START Material provided

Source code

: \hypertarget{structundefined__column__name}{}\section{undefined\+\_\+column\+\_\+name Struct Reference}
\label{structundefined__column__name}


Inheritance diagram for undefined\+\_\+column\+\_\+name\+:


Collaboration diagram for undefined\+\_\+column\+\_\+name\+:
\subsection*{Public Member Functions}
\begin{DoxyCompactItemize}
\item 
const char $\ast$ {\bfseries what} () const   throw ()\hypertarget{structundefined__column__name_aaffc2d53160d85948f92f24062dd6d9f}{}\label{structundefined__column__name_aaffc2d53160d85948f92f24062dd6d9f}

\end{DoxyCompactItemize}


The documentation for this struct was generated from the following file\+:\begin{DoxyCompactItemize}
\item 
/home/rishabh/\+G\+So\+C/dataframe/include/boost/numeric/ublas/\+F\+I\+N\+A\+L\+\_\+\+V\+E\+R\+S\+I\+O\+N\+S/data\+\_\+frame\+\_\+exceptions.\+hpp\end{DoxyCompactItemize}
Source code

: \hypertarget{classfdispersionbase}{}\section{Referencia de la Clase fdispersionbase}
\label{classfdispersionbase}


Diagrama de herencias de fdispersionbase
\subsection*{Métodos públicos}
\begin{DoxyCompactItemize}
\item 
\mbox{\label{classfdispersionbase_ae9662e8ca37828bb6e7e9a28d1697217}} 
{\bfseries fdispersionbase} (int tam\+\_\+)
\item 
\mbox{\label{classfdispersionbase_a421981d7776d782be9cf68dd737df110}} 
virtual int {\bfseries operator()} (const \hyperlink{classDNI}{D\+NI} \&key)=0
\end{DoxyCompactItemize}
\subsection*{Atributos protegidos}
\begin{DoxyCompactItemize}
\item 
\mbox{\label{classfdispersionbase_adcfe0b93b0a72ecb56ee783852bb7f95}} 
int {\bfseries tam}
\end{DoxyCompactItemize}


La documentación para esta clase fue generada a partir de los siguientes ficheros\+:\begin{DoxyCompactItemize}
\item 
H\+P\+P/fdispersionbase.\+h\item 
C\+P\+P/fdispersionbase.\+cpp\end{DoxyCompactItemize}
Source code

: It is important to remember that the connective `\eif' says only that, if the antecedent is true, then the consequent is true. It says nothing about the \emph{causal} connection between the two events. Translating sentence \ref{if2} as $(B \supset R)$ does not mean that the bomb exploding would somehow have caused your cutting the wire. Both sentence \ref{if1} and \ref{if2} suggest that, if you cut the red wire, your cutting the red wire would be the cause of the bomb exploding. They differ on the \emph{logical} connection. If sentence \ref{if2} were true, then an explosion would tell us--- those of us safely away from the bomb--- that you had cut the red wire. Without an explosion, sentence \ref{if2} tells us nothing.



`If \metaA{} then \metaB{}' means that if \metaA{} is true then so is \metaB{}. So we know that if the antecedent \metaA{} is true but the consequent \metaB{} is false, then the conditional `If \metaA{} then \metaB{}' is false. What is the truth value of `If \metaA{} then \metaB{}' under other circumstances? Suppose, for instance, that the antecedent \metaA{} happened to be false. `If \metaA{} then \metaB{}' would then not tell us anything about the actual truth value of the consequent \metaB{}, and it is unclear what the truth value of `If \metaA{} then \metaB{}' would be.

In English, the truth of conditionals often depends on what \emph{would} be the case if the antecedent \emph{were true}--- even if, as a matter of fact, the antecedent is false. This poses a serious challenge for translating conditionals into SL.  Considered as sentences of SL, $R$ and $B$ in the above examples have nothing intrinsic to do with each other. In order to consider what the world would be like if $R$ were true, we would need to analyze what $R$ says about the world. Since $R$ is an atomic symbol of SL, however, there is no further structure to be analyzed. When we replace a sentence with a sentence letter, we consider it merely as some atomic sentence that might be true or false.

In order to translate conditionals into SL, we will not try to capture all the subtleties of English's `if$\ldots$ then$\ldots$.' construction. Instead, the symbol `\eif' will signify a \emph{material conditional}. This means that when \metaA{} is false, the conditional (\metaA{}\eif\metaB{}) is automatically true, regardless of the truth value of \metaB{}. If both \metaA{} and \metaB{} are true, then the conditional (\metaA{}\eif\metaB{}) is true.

END Material provided
START Material provided

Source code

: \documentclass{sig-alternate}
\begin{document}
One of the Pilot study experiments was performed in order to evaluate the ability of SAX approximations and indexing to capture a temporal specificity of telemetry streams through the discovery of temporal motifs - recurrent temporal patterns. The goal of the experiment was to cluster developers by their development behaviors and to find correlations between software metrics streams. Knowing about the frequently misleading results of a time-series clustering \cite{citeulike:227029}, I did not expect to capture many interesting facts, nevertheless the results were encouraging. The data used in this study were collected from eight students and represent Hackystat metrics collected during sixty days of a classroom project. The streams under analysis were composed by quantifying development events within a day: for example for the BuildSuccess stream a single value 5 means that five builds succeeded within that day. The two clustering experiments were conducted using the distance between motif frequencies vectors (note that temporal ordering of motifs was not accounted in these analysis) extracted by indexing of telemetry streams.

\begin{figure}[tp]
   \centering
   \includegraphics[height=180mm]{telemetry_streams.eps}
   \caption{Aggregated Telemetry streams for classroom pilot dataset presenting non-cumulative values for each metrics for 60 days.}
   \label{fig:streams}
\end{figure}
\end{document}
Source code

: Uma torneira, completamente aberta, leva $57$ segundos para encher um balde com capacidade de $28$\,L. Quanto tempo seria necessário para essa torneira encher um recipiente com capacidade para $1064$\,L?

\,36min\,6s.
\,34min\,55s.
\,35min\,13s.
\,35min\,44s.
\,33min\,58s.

END Material provided

A single number is the whole answer: the tally of lines in the entries that hold "hypertarget".

## Problem solution
3